***** RECORDS SHOWN *****

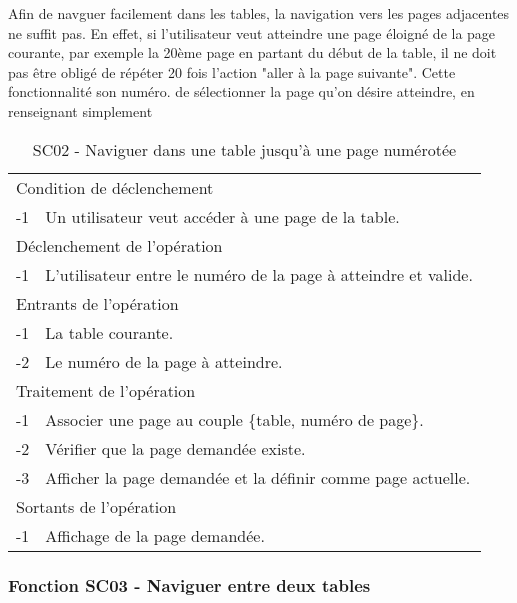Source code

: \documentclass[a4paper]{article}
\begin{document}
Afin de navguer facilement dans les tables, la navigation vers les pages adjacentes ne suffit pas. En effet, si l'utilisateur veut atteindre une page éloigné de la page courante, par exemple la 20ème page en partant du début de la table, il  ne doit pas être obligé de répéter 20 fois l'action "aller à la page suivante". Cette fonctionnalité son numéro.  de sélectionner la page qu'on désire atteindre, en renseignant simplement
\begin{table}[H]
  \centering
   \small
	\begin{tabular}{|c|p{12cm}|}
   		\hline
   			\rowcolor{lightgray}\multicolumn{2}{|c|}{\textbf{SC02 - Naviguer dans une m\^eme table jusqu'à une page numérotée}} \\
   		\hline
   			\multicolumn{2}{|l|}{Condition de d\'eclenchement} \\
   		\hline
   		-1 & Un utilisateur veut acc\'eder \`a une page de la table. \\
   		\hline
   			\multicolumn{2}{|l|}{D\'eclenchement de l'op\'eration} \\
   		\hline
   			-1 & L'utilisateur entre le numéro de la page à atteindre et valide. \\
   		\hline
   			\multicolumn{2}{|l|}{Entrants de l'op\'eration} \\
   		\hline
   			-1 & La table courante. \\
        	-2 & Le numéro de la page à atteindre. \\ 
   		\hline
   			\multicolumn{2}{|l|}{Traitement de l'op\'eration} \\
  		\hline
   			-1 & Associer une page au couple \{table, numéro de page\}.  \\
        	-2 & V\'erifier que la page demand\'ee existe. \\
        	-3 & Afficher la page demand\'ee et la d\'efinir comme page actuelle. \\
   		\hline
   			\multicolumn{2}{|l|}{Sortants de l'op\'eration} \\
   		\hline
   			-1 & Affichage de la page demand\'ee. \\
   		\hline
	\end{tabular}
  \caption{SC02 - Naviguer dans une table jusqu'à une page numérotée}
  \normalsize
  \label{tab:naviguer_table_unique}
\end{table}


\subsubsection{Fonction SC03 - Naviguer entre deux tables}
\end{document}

*****
***** RECORDS SHOWN *****

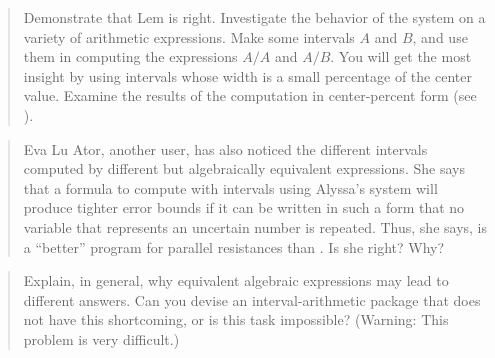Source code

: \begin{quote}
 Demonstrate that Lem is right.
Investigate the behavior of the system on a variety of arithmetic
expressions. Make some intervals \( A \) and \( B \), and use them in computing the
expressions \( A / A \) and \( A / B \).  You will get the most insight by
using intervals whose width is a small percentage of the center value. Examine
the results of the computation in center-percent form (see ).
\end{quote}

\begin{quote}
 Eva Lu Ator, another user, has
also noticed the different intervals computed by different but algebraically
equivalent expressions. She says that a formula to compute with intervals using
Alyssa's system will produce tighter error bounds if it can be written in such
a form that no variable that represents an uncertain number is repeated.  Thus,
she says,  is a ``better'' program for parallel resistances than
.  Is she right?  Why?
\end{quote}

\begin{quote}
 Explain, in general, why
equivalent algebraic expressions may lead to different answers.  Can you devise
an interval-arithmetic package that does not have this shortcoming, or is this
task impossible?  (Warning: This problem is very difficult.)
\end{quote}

*****

The expected output is every line from the material above where "entre" can be found.

   			-1 & L'utilisateur entre le numéro de la page à atteindre et valide. \\
\subsubsection{Fonction SC03 - Naviguer entre deux tables}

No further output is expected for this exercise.